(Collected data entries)
◆ ◆ ◆ ◆
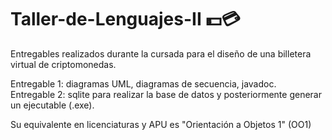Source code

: # Taller-de-Lenguajes-II 💵💳
Entregables realizados durante la cursada para el diseño de una billetera virtual de criptomonedas.

Entregable 1: diagramas UML, diagramas de secuencia, javadoc.<br>
Entregable 2: sqlite para realizar la base de datos y posteriormente generar un ejecutable (.exe).

Su equivalente en licenciaturas y APU es "Orientación a Objetos 1" (OO1)
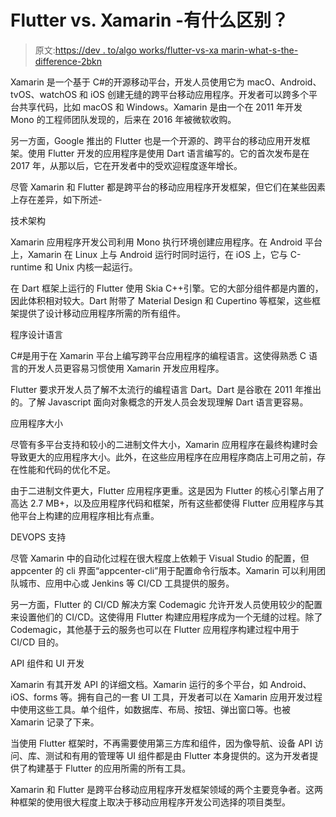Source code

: # Flutter vs. Xamarin -有什么区别？

> 原文:[https://dev . to/algo works/flutter-vs-xa marin-what-s-the-difference-2bkn](https://dev.to/algoworks/flutter-vs-xamarin-what-s-the-difference-2bkn)

Xamarin 是一个基于 C#的开源移动平台，开发人员使用它为 macO、Android、tvOS、watchOS 和 iOS 创建无缝的跨平台移动应用程序。开发者可以跨多个平台共享代码，比如 macOS 和 Windows。Xamarin 是由一个在 2011 年开发 Mono 的工程师团队发现的，后来在 2016 年被微软收购。

另一方面，Google 推出的 Flutter 也是一个开源的、跨平台的移动应用开发框架。使用 Flutter 开发的应用程序是使用 Dart 语言编写的。它的首次发布是在 2017 年，从那以后，它在开发者中的受欢迎程度逐年增长。

尽管 Xamarin 和 Flutter 都是跨平台的移动应用程序开发框架，但它们在某些因素上存在差异，如下所述-

技术架构

Xamarin 应用程序开发公司利用 Mono 执行环境创建应用程序。在 Android 平台上，Xamarin 在 Linux 上与 Android 运行时同时运行，在 iOS 上，它与 C-runtime 和 Unix 内核一起运行。

在 Dart 框架上运行的 Flutter 使用 Skia C++引擎。它的大部分组件都是内置的，因此体积相对较大。Dart 附带了 Material Design 和 Cupertino 等框架，这些框架提供了设计移动应用程序所需的所有组件。

程序设计语言

C#是用于在 Xamarin 平台上编写跨平台应用程序的编程语言。这使得熟悉 C 语言的开发人员更容易习惯使用 Xamarin 开发应用程序。

Flutter 要求开发人员了解不太流行的编程语言 Dart。Dart 是谷歌在 2011 年推出的。了解 Javascript 面向对象概念的开发人员会发现理解 Dart 语言更容易。

应用程序大小

尽管有多平台支持和较小的二进制文件大小，Xamarin 应用程序在最终构建时会导致更大的应用程序大小。此外，在这些应用程序在应用程序商店上可用之前，存在性能和代码的优化不足。

由于二进制文件更大，Flutter 应用程序更重。这是因为 Flutter 的核心引擎占用了高达 2.7 MB+，以及应用程序代码和框架，所有这些都使得 Flutter 应用程序与其他平台上构建的应用程序相比有点重。

DEVOPS 支持

尽管 Xamarin 中的自动化过程在很大程度上依赖于 Visual Studio 的配置，但 appcenter 的 cli 界面“appcenter-cli”用于配置命令行版本。Xamarin 可以利用团队城市、应用中心或 Jenkins 等 CI/CD 工具提供的服务。

另一方面，Flutter 的 CI/CD 解决方案 Codemagic 允许开发人员使用较少的配置来设置他们的 CI/CD。这使得用 Flutter 构建应用程序成为一个无缝的过程。除了 Codemagic，其他基于云的服务也可以在 Flutter 应用程序构建过程中用于 CI/CD 目的。

API 组件和 UI 开发

Xamarin 有其开发 API 的详细文档。Xamarin 运行的多个平台，如 Android、iOS、forms 等。拥有自己的一套 UI 工具，开发者可以在 Xamarin 应用开发过程中使用这些工具。单个组件，如数据库、布局、按钮、弹出窗口等。也被 Xamarin 记录了下来。

当使用 Flutter 框架时，不再需要使用第三方库和组件，因为像导航、设备 API 访问、库、测试和有用的管理等 UI 组件都是由 Flutter 本身提供的。这为开发者提供了构建基于 Flutter 的应用所需的所有工具。

Xamarin 和 Flutter 是跨平台移动应用程序开发框架领域的两个主要竞争者。这两种框架的使用很大程度上取决于移动应用程序开发公司选择的项目类型。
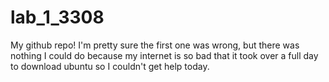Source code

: # lab_1_3308
My github repo!
I'm pretty sure the first one was wrong, but there was nothing I could do because my internet is so bad that it took over a full day to download ubuntu so I couldn't get help today. 

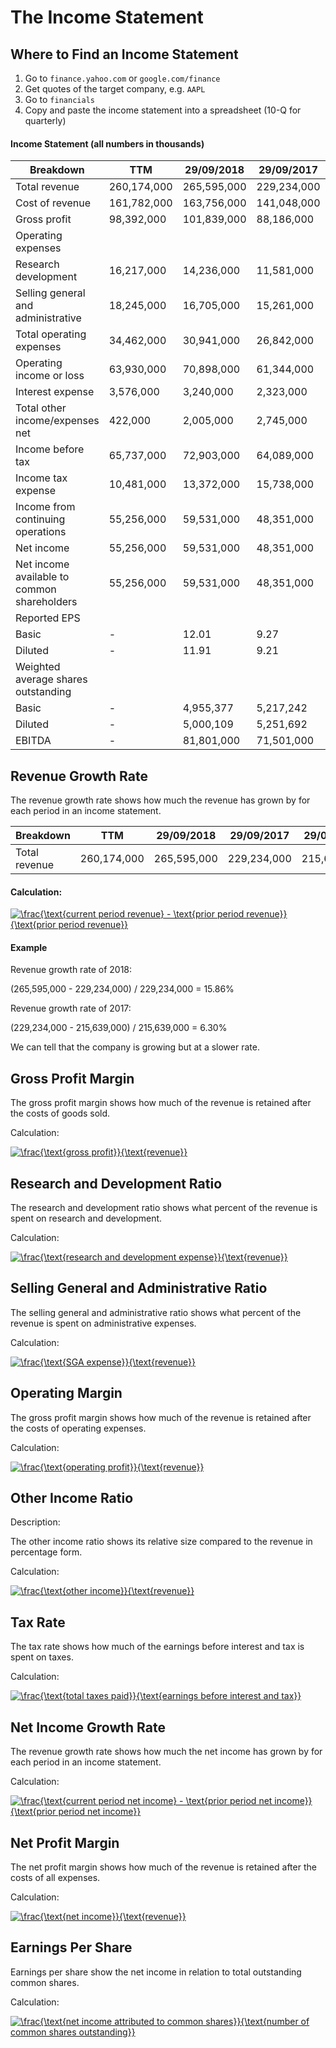 # The Income Statement

## Where to Find an Income Statement

1. Go to `finance.yahoo.com` or `google.com/finance`
2. Get quotes of the target company, e.g. `AAPL`
3. Go to `financials`
4. Copy and paste the income statement into a spreadsheet (10-Q for quarterly)

#### Income Statement (all numbers in thousands)

| Breakdown                                   | TTM         | 29/09/2018  | 29/09/2017  | 29/09/2016  |
|---------------------------------------------|-------------|-------------|-------------|-------------|
| Total revenue                               | 260,174,000 | 265,595,000 | 229,234,000 | 215,639,000 |
| Cost of revenue                             | 161,782,000 | 163,756,000 | 141,048,000 | 131,376,000 |
| Gross profit                                | 98,392,000  | 101,839,000 | 88,186,000  | 84,263,000  |
| Operating expenses                          |             |             |             |             |
| Research development                        | 16,217,000  | 14,236,000  | 11,581,000  | 10,045,000  |
| Selling general and administrative          | 18,245,000  | 16,705,000  | 15,261,000  | 14,194,000  |
| Total operating expenses                    | 34,462,000  | 30,941,000  | 26,842,000  | 24,239,000  |
| Operating income or loss                    | 63,930,000  | 70,898,000  | 61,344,000  | 60,024,000  |
| Interest expense                            | 3,576,000   | 3,240,000   | 2,323,000   | 1,456,000   |
| Total other income/expenses net             | 422,000     | 2,005,000   | 2,745,000   | 1,348,000   |
| Income before tax                           | 65,737,000  | 72,903,000  | 64,089,000  | 61,372,000  |
| Income tax expense                          | 10,481,000  | 13,372,000  | 15,738,000  | 15,685,000  |
| Income from continuing operations           | 55,256,000  | 59,531,000  | 48,351,000  | 45,687,000  |
| Net income                                  | 55,256,000  | 59,531,000  | 48,351,000  | 45,687,000  |
| Net income available to common shareholders | 55,256,000  | 59,531,000  | 48,351,000  | 45,687,000  |
| Reported EPS                                |             |             |             |             |
| Basic                                       | -           | 12.01       | 9.27        | 8.35        |
| Diluted                                     | -           | 11.91       | 9.21        | 8.31        |
| Weighted average shares outstanding         |             |             |             |             |
| Basic                                       | -           | 4,955,377   | 5,217,242   | 5,470,820   |
| Diluted                                     | -           | 5,000,109   | 5,251,692   | 5,500,281   |
| EBITDA                                      | -           | 81,801,000  | 71,501,000  | 70,529,000  |

## Revenue Growth Rate

The revenue growth rate shows how much the revenue has grown by for each period in an income statement.

| Breakdown                                   | TTM         | 29/09/2018  | 29/09/2017  | 29/09/2016  |
|---------------------------------------------|-------------|-------------|-------------|-------------|
| Total revenue                               | 260,174,000 | 265,595,000 | 229,234,000 | 215,639,000 |

#### Calculation:

<a href="https://www.codecogs.com/eqnedit.php?latex=\frac{\text{current&space;period&space;revenue}&space;-&space;\text{prior&space;period&space;revenue}}{\text{prior&space;period&space;revenue}}" target="_blank"><img src="https://latex.codecogs.com/gif.latex?\frac{\text{current&space;period&space;revenue}&space;-&space;\text{prior&space;period&space;revenue}}{\text{prior&space;period&space;revenue}}" title="\frac{\text{current period revenue} - \text{prior period revenue}}{\text{prior period revenue}}" /></a>

#### Example

Revenue growth rate of 2018:

(265,595,000 - 229,234,000) / 229,234,000 = 15.86%

Revenue growth rate of 2017:

(229,234,000 - 215,639,000) / 215,639,000 = 6.30%

We can tell that the company is growing but at a slower rate.

## Gross Profit Margin

The gross profit margin shows how much of the revenue is retained after the costs of goods sold.

Calculation:

<a href="https://www.codecogs.com/eqnedit.php?latex=\frac{\text{gross&space;profit}}{\text{revenue}}" target="_blank"><img src="https://latex.codecogs.com/gif.latex?\frac{\text{gross&space;profit}}{\text{revenue}}" title="\frac{\text{gross profit}}{\text{revenue}}" /></a>

## Research and Development Ratio

The research and development ratio shows what percent of the revenue is spent on research and development.

Calculation:

<a href="https://www.codecogs.com/eqnedit.php?latex=\frac{\text{research&space;and&space;development&space;expense}}{\text{revenue}}" target="_blank"><img src="https://latex.codecogs.com/gif.latex?\frac{\text{research&space;and&space;development&space;expense}}{\text{revenue}}" title="\frac{\text{research and development expense}}{\text{revenue}}" /></a>

## Selling General and Administrative Ratio

The selling general and administrative ratio shows what percent of the revenue is spent on administrative expenses.

Calculation:

<a href="https://www.codecogs.com/eqnedit.php?latex=\frac{\text{SGA&space;expense}}{\text{revenue}}" target="_blank"><img src="https://latex.codecogs.com/gif.latex?\frac{\text{SGA&space;expense}}{\text{revenue}}" title="\frac{\text{SGA expense}}{\text{revenue}}" /></a>

## Operating Margin

The gross profit margin shows how much of the revenue is retained after the costs of operating expenses.

Calculation:

<a href="https://www.codecogs.com/eqnedit.php?latex=\frac{\text{operating&space;profit}}{\text{revenue}}" target="_blank"><img src="https://latex.codecogs.com/gif.latex?\frac{\text{operating&space;profit}}{\text{revenue}}" title="\frac{\text{operating profit}}{\text{revenue}}" /></a>

## Other Income Ratio

Description:

The other income ratio shows its relative size compared to the revenue in percentage form.

Calculation:

<a href="https://www.codecogs.com/eqnedit.php?latex=\frac{\text{other&space;income}}{\text{revenue}}" target="_blank"><img src="https://latex.codecogs.com/gif.latex?\frac{\text{other&space;income}}{\text{revenue}}" title="\frac{\text{other income}}{\text{revenue}}" /></a>

## Tax Rate

The tax rate shows how much of the earnings before interest and tax is spent on taxes.

Calculation:

<a href="https://www.codecogs.com/eqnedit.php?latex=\frac{\text{total&space;taxes&space;paid}}{\text{earnings&space;before&space;interest&space;and&space;tax}}" target="_blank"><img src="https://latex.codecogs.com/gif.latex?\frac{\text{total&space;taxes&space;paid}}{\text{earnings&space;before&space;interest&space;and&space;tax}}" title="\frac{\text{total taxes paid}}{\text{earnings before interest and tax}}" /></a>

## Net Income Growth Rate

The revenue growth rate shows how much the net income has grown by for each period in an income statement.

Calculation:

<a href="https://www.codecogs.com/eqnedit.php?latex=\frac{\text{current&space;period&space;net&space;income}&space;-&space;\text{prior&space;period&space;net&space;income}}{\text{prior&space;period&space;net&space;income}}" target="_blank"><img src="https://latex.codecogs.com/gif.latex?\frac{\text{current&space;period&space;net&space;income}&space;-&space;\text{prior&space;period&space;net&space;income}}{\text{prior&space;period&space;net&space;income}}" title="\frac{\text{current period net income} - \text{prior period net income}}{\text{prior period net income}}" /></a>

## Net Profit Margin

The net profit margin shows how much of the revenue is retained after the costs of all expenses.

Calculation:

<a href="https://www.codecogs.com/eqnedit.php?latex=\frac{\text{net&space;income}}{\text{revenue}}" target="_blank"><img src="https://latex.codecogs.com/gif.latex?\frac{\text{net&space;income}}{\text{revenue}}" title="\frac{\text{net income}}{\text{revenue}}" /></a>

## Earnings Per Share

Earnings per share show the net income in relation to total outstanding common shares.

Calculation:

<a href="https://www.codecogs.com/eqnedit.php?latex=\frac{\text{net&space;income&space;attributed&space;to&space;common&space;shares}}{\text{number&space;of&space;common&space;shares&space;outstanding}}" target="_blank"><img src="https://latex.codecogs.com/gif.latex?\frac{\text{net&space;income&space;attributed&space;to&space;common&space;shares}}{\text{number&space;of&space;common&space;shares&space;outstanding}}" title="\frac{\text{net income attributed to common shares}}{\text{number of common shares outstanding}}" /></a>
◆ ◆ ◆ ◆
Exercise
Where a line of the data holds "company", show that line.

Final answer
2. Get quotes of the target company, e.g. `AAPL`
We can tell that the company is growing but at a slower rate.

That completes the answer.